Stored data entries:
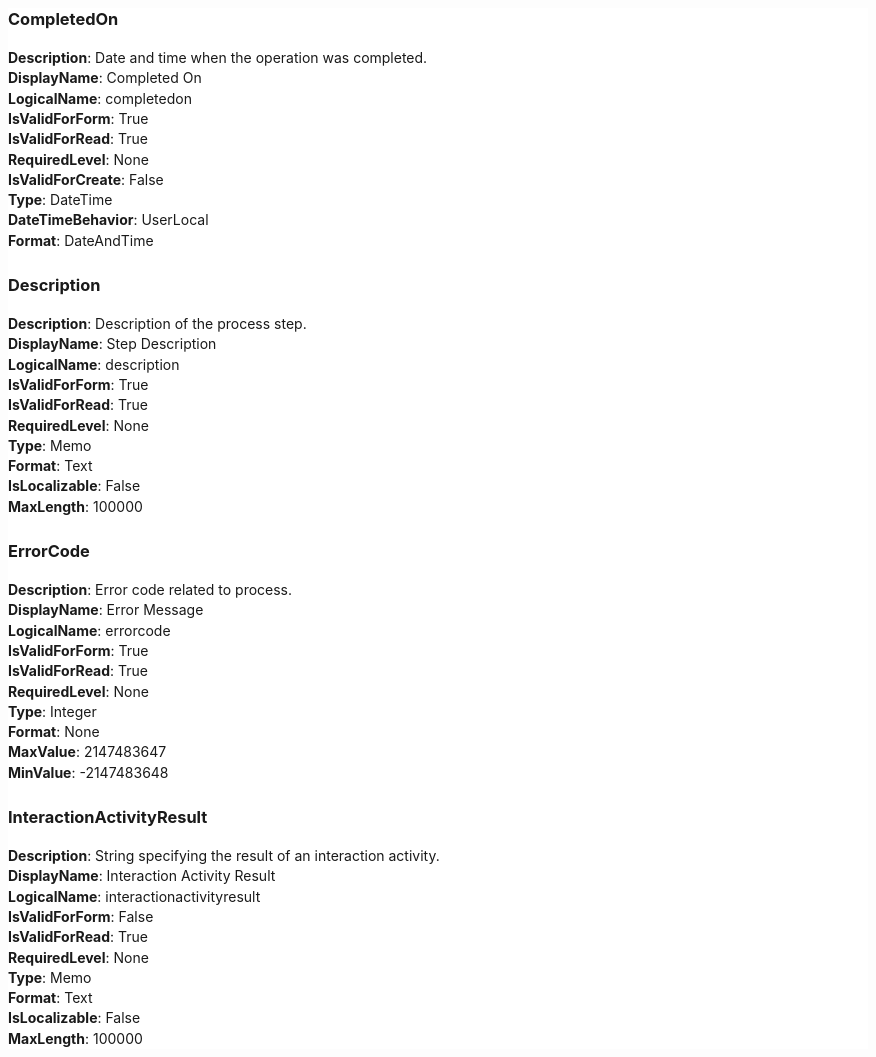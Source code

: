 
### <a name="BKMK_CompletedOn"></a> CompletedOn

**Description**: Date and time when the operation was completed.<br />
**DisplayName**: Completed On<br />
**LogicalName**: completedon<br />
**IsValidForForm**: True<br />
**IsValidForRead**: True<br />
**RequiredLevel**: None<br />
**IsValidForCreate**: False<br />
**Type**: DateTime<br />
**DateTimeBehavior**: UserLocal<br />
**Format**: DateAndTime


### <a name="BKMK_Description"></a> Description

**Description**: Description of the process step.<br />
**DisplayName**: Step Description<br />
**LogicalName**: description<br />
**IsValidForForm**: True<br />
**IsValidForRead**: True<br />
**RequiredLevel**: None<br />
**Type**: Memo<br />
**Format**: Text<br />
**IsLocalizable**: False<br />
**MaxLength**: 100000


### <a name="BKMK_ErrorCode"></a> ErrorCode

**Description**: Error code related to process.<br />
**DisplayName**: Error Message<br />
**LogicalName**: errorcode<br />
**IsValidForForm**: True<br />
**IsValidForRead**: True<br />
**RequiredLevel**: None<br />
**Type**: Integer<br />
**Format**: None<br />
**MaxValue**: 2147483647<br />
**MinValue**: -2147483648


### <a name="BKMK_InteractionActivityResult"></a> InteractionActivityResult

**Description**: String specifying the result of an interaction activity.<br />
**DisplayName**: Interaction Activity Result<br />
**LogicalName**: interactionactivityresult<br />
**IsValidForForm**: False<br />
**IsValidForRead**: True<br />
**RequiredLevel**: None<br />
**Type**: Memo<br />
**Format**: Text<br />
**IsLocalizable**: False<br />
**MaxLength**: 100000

About this task
Your answer must be one number: how many lines of the data contain "LogicalName".

Solution to the problem
4